Discussion in 'Felsefe-Psikoloji-Sosyoloji' started by Uygu, Sep 23, 2012.

  1. Uygu

    Uygu New Member

    "Size ruhun üç dönüşümünü anlatacağım: ruhun nasıl deveye devenin aslana ve aslanın da çocuğa dönüştüğünü.


    Ruhun ağır yükleri vardır güçlü dayanıklı bir ruhun içinde derin saygının barındığı: onun gücü daima ağırı ve en ağırı ister.


    Ağır olan nedir? Böyle sorar dayanıklı ruh deve gibi diz çöker ve iyi yüklenmek ister.

    En ağır olan nedir ey yiğitler? diye sorar dayanıklı ruh ki omzuma alayım ve memnun kalayım gücümden.

    Şu değil mi: kibrini zedelemek için kendini alçaltmak? Hikmetiyle alay edebilmek için deliliğini ışıldatmak?


    - Ya da şu: zaferini kutlarken davamızdan vazgeçmek? Baştan çıkaranı baştan çıkarmak için yüksek dağlara çıkmak?


    - Ya da şu: idrakin palamut ve çiminden beslenmek ve hakikat istenciyle ruh açlığı çekmek?
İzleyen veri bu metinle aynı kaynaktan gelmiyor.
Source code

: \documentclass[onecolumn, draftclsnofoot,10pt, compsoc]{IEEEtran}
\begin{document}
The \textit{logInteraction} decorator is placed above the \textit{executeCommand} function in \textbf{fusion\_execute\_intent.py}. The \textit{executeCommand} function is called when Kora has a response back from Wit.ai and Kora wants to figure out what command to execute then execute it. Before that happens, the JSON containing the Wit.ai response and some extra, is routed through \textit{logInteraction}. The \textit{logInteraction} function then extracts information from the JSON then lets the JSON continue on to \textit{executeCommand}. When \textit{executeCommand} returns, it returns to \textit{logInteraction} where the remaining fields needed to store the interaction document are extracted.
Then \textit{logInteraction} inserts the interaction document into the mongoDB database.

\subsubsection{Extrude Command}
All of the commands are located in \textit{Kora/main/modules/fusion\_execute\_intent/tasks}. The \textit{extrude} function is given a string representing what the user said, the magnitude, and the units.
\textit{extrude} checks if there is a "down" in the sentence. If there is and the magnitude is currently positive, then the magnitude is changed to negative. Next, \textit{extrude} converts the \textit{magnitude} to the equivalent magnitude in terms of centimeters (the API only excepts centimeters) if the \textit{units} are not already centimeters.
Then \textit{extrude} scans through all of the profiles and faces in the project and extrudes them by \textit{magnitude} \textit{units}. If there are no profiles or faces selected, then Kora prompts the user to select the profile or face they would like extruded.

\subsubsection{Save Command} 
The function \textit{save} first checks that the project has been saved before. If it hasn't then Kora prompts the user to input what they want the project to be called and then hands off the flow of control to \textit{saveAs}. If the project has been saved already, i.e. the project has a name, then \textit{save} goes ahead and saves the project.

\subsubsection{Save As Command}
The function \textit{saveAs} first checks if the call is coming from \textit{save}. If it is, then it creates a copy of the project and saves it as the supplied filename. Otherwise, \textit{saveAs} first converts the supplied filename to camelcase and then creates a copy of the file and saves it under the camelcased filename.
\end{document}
    - Ya da şu: hasta olmak ve teselliye geleni eve göndermek ve istediğini hiçbir zaman duymayan sağırlarla dostluk kurmak?
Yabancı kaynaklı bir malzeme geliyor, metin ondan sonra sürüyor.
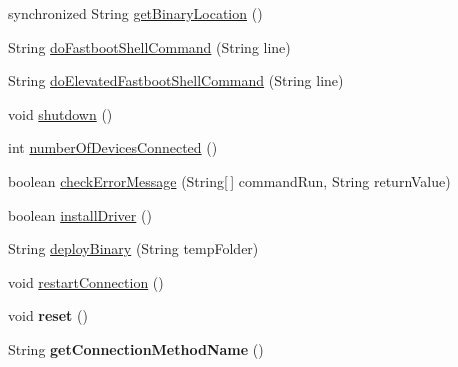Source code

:\begin{DoxyCompactItemize}
\item 
synchronized String \hyperlink{class_c_a_s_u_a_l_1_1communicationstools_1_1fastboot_1_1_fastboot_tools_a0d097e91058ad5e3044a57f59f3a9b66}{get\-Binary\-Location} ()
\item 
String \hyperlink{class_c_a_s_u_a_l_1_1communicationstools_1_1fastboot_1_1_fastboot_tools_a2255ac9ccc09b18fc555df63a6896beb}{do\-Fastboot\-Shell\-Command} (String line)
\item 
String \hyperlink{class_c_a_s_u_a_l_1_1communicationstools_1_1fastboot_1_1_fastboot_tools_af003ab47f7135092eb61125149383092}{do\-Elevated\-Fastboot\-Shell\-Command} (String line)
\item 
void \hyperlink{class_c_a_s_u_a_l_1_1communicationstools_1_1fastboot_1_1_fastboot_tools_a6de34295662b787efdc2a224fe16ae17}{shutdown} ()
\item 
int \hyperlink{class_c_a_s_u_a_l_1_1communicationstools_1_1fastboot_1_1_fastboot_tools_ad02d565e0fcc303feee9b27bc0df226e}{number\-Of\-Devices\-Connected} ()
\item 
boolean \hyperlink{class_c_a_s_u_a_l_1_1communicationstools_1_1fastboot_1_1_fastboot_tools_adf2300cad8f26c288225e7fc8ba93d61}{check\-Error\-Message} (String\mbox{[}$\,$\mbox{]} command\-Run, String return\-Value)
\item 
boolean \hyperlink{class_c_a_s_u_a_l_1_1communicationstools_1_1fastboot_1_1_fastboot_tools_aa340f086c997154a4392ec5eba25609a}{install\-Driver} ()
\item 
String \hyperlink{class_c_a_s_u_a_l_1_1communicationstools_1_1fastboot_1_1_fastboot_tools_aafba4b9d791ba42c88a1a46fa8af8e3f}{deploy\-Binary} (String temp\-Folder)
\item 
void \hyperlink{class_c_a_s_u_a_l_1_1communicationstools_1_1fastboot_1_1_fastboot_tools_ae184d155d0308cf12171d4a3e92de6f3}{restart\-Connection} ()
\item 
\hypertarget{class_c_a_s_u_a_l_1_1communicationstools_1_1fastboot_1_1_fastboot_tools_a969b74a1ac4e0e4e3abfd050c8185a2d}{void {\bfseries reset} ()}\label{class_c_a_s_u_a_l_1_1communicationstools_1_1fastboot_1_1_fastboot_tools_a969b74a1ac4e0e4e3abfd050c8185a2d}

\item 
\hypertarget{class_c_a_s_u_a_l_1_1communicationstools_1_1fastboot_1_1_fastboot_tools_a9678592d9da4804da844231e93bf695b}{String {\bfseries get\-Connection\-Method\-Name} ()}\label{class_c_a_s_u_a_l_1_1communicationstools_1_1fastboot_1_1_fastboot_tools_a9678592d9da4804da844231e93bf695b}

\end{DoxyCompactItemize}


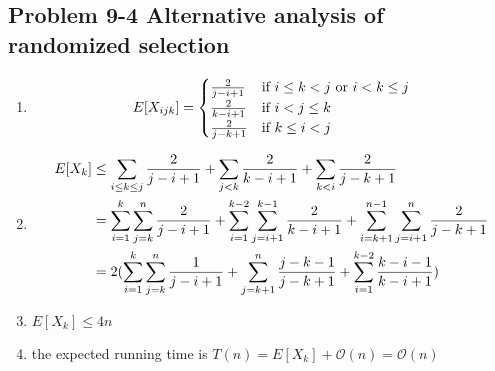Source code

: \subsection*{Problem 9-4 Alternative analysis of randomized selection}
\begin{enumerate}
	\item	\begin{equation} \notag
			E[X_{ijk}] = \begin{cases}
				\frac{2}{j - i + 1} & $if $ i \leq k < j $ or $ i < k \leq j \\
				\frac{2}{k - i + 1} & $if $ i < j \leq k \\
				\frac{2}{j - k + 1} & $if $ k \leq i < j \\
			\end{cases} 
		\end{equation}
	\item	\begin{equation} \notag
		\begin{aligned}
			E[X_k] & \leq \sum_{i \leq k \leq j} \frac{2}{j - i + 1} + \sum_{j < k} \frac{2}{k - i + 1} + \sum_{k < i} \frac{2}{j - k + 1} \\
				& = \sum_{i = 1}^k \sum_{j = k}^n \frac{2}{j - i + 1} + \sum_{i = 1}^{k - 2} \sum_{j = i + 1}^{k - 1} \frac{2}{k - i + 1} + \sum_{i = k + 1}^{n - 1} \sum_{j = i + 1}^{n} \frac{2}{j - k + 1} \\
				& = 2(\sum_{i = 1}^k \sum_{j = k}^n \frac{1}{j - i + 1} + \sum_{j = k + 1}^{n} \frac{j - k - 1}{j - k + 1} + \sum_{i = 1}^{k - 2} \frac{k - i - 1}{k - i + 1})
		\end{aligned}
		\end{equation}
	\item	$E[X_k] \leq 4n$
	\item	the expected running time is $T(n) = E[X_k] + \mathcal{O}(n) = \mathcal{O}(n)$
\end{enumerate}

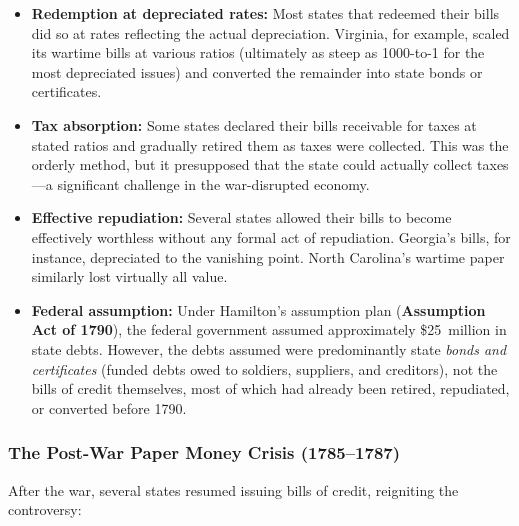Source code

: \documentclass[12pt]{article}
\begin{document}
\begin{itemize}
    \item \textbf{Redemption at depreciated rates:} Most states that redeemed
    their bills did so at rates reflecting the actual depreciation.  Virginia,
    for example, scaled its wartime bills at various ratios (ultimately as
    steep as 1000-to-1 for the most depreciated issues) and converted the
    remainder into state bonds or certificates.

    \item \textbf{Tax absorption:} Some states declared their bills receivable
    for taxes at stated ratios and gradually retired them as taxes were
    collected.  This was the orderly method, but it presupposed that the state
    could actually collect taxes---a significant challenge in the
    war-disrupted economy.

    \item \textbf{Effective repudiation:} Several states allowed their bills to
    become effectively worthless without any formal act of repudiation.
    Georgia's bills, for instance, depreciated to the vanishing point.
    North Carolina's wartime paper similarly lost virtually all value.

    \item \textbf{Federal assumption:} Under Hamilton's assumption plan
    (\textbf{Assumption Act of 1790}), the federal government assumed
    approximately \$25~million in state debts.  However, the debts assumed
    were predominantly state \emph{bonds and certificates} (funded debts
    owed to soldiers, suppliers, and creditors), not the bills of credit
    themselves, most of which had already been retired, repudiated, or
    converted before 1790.
\end{itemize}

\subsubsection{The Post-War Paper Money Crisis (1785--1787)}

After the war, several states resumed issuing bills of credit, reigniting the
controversy:
\end{document}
    - Ya da şu: içinde hakikat var diye kirli sulara dalmak ve soğuk kurbağlarla sıcak kaplumbağları hakir görmemek?

    - Ya da şu: bizi tahkir edenleri sevmek ve bizi korkutmak isteyen hayalete el uzatmak?


    Tüm bu ağırlıları yüklenir dayanıklı ruh: kendi çölüne doğru hızla ilerler yükünü alıp ilerleyen deve gibi.
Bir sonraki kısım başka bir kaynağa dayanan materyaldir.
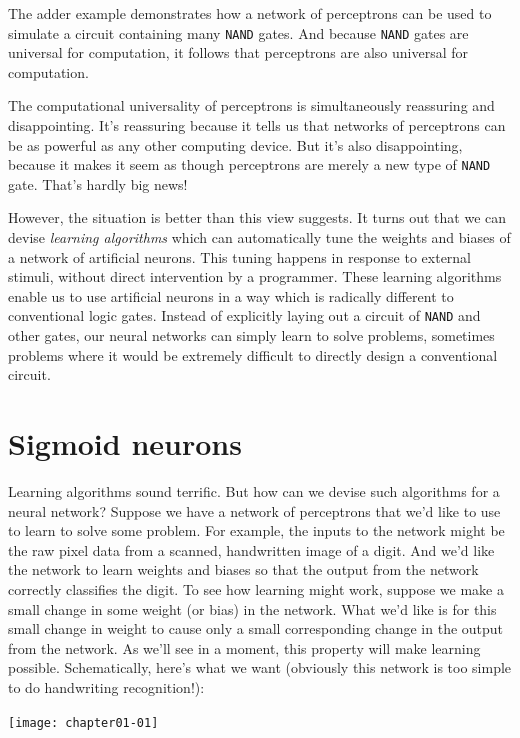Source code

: The adder example demonstrates how a network of perceptrons can be used to simulate a circuit containing many \lstinline{NAND} gates. And because \lstinline{NAND} gates are universal for computation, it follows that perceptrons are also universal for computation.

The computational universality of perceptrons is simultaneously reassuring and disappointing. It's reassuring because it tells us that networks of perceptrons can be as powerful as any other computing device. But it's also disappointing, because it makes it seem as though perceptrons are merely a new type of \lstinline{NAND} gate. That's hardly big news!

However, the situation is better than this view suggests. It turns out that we can devise \textit{learning algorithms} which can automatically tune the weights and biases of a network of artificial neurons. This tuning happens in response to external stimuli, without direct intervention by a programmer. These learning algorithms enable us to use artificial neurons in a way which is radically different to conventional logic gates. Instead of explicitly laying out a circuit of \lstinline{NAND} and other gates, our neural networks can simply learn to solve problems, sometimes problems where it would be extremely difficult to directly design a conventional circuit.

\section{Sigmoid neurons}

Learning algorithms sound terrific. But how can we devise such algorithms for a neural network? Suppose we have a network of perceptrons that we'd like to use to learn to solve some problem. For example, the inputs to the network might be the raw pixel data from a scanned, handwritten image of a digit. And we'd like the network to learn weights and biases so that the output from the network correctly classifies the digit. To see how learning might work, suppose we make a small change in some weight (or bias) in the network. What we'd like is for this small change in weight to cause only a small corresponding change in the output from the network. As we'll see in a moment, this property will make learning possible. Schematically, here's what we want (obviously this network is too simple to do handwriting recognition!):

\begin{marginfigure}
\texttt{[image: chapter01-01]}
\end{marginfigure}


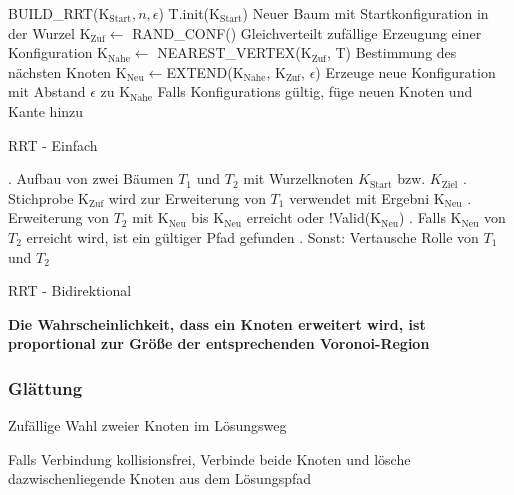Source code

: \begin{algorithm}[H]
    \begin{algorithmic}
        \State BUILD\_RRT(K$_\text{Start},n,\epsilon$)
        \State T.init(K$_\text{Start}$) Neuer Baum mit Startkonfiguration in der Wurzel
        \State K$_\text{Zuf} \leftarrow$ RAND\_CONF() Gleichverteilt zufällige Erzeugung einer Konfiguration
        \State K$_\text{Nahe} \leftarrow$ NEAREST\_VERTEX(K$_\text{Zuf}$, T) Bestimmung des nächsten Knoten
        \State K$_\text{Neu} \leftarrow$EXTEND(K$_\text{Nahe}$, K$_\text{Zuf}$, $\epsilon$) Erzeuge neue Konfiguration mit Abstand $\epsilon$ zu K$_\text{Nahe}$
        \State Falls Konfigurations gültig, füge neuen Knoten und Kante hinzu
        \EndFor
        \caption{RRT - Einfach}
    \end{algorithmic}
\end{algorithm}

\begin{algorithm}[H]
    \begin{algorithmic}
        . Aufbau von zwei Bäumen $T_1$ und $T_2$ mit Wurzelknoten $K_\text{Start}$ bzw. $K_\text{Ziel}$
        . Stichprobe K$_\text{Zuf}$ wird zur Erweiterung von $T_1$ verwendet mit Ergebni K$_\text{Neu}$
        . Erweiterung von $T_2$ mit K$_\text{Neu}$ bis K$_\text{Neu}$ erreicht oder !Valid(K$_\text{Neu}$)
        . Falls K$_\text{Neu}$ von $T_2$ erreicht wird, ist ein gültiger Pfad gefunden
        . Sonst: Vertausche Rolle von $T_1$ und $T_2$

        \caption{RRT - Bidirektional}
    \end{algorithmic}
\end{algorithm}

\textbf{Die Wahrscheinlichkeit, dass ein Knoten erweitert wird, ist proportional zur Größe der
entsprechenden Voronoi-Region}

\subsubsection{Glättung}
\begin{compactitem}
    \item Zufällige Wahl zweier Knoten im Lösungsweg
    \item Falls Verbindung kollisionsfrei, Verbinde beide Knoten und lösche dazwischenliegende Knoten
    aus dem Lösungspfad
\end{compactitem}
    Fakat en ucra çölde ikinci dönüşüm gerçekleşir: aslana dönüşür ruh hür bir ortam kurmak ve çölünün efendisi olmak ister.Son efendisini arar burada: onun düşmanı olmak ve zafer uğruna büyük ejderhayla güreşmek ister.

    Ruhun artık efendi ve tanrı olarak tanımadığı büyük ejderha nedir? Büyük ejderhanın adı "sen yapmalısın"dır. Oysa aslanın ruhu "ben isterim" der. "Sen yapmalısın" durur yolunda altın kıvılcımlarıyla parlayan pullu bir hayvandır o ve her pulun üstünde altın gibi bir " sen yapmalısın" parıldar.

    Binlerce yıllık kıymetler bu pulların üstünde parıldar ve şöyle der ejderhalar içinde en güçlüsü: "Bende parıldar nesnelerin tüm kıymeti."



    "Tüm kıymetler önceden yaratılmıştı ve yaratılmış kıymetlerin tamamı - işte benim.Sahiden " ben isterim" olmamalıdır artık." Böyle buyurur ejderha.
    Kardeşim ruh aslana niçin ihtiyaç duysun? Yük hayvanı neye yetmez ki mütehammil ve saygılı?

    Yeni kıymetler yaratmak -Buna aslan dahi muktedir olmuş değildir: yenisini yaratmak için kendine özgürlük yaratmak- işte buna yeter aslanın gücü.


    Kendine özgürlük yaratmak kaçınılmaz görevler karşısında dahi mukaddes bir " hayır " diyebilmek: kardeşlerim işte bunun için aslana ihtiyaç vardır.

    Yeni kıymetlere hak kazanmak - bu dayanıklı ve saygılı bir ruh için "almaların" en korkuncudur. Hakikaten bu onun için bir gasptır ve yırtıcı bir hayvanın işidir.

    Vaktiyle en mukaddes şey olarak "sen yapmalısın"ı seviyordu: şimdi sevgisinden özgürlüğünü çalabilmek için en mukaddes olanda bile hezeyan ve keyfilik bulmak zorunda: bu gasp için aslana ihtiyaç vardır.

    Fakat söyleyin bana kardeşlerim aslanın yapamayıp da çocuğun yapabildiği nedir? Gaspçı neden bir de çocuklaşmak zorundadır?

    Masumiyettir çocuk ve unutkanlık yeni bir başlangıç bir oyun kendiliğinden yuvarlanan bir çember ilk hareket ve mukaddes bir "evet"tir.

    Evet yaratma oyunu için kardeşlerim mukaddes bir "evet" lazımdır: ruh kendi iradesini ister dünyayı kaybedenkendi dünyasını kazanır.

    Size ruhun üç dönüşümünden bahsettim: ruhun nasıl deveye devenin aslana ve nihayet aslanın da çocuğa dönüştüğünü.

    Böyle buyurdu Zerdüşt. Ve o esnada kimilerinin "Alaca İnek" dediği şehirde bulunuyordu."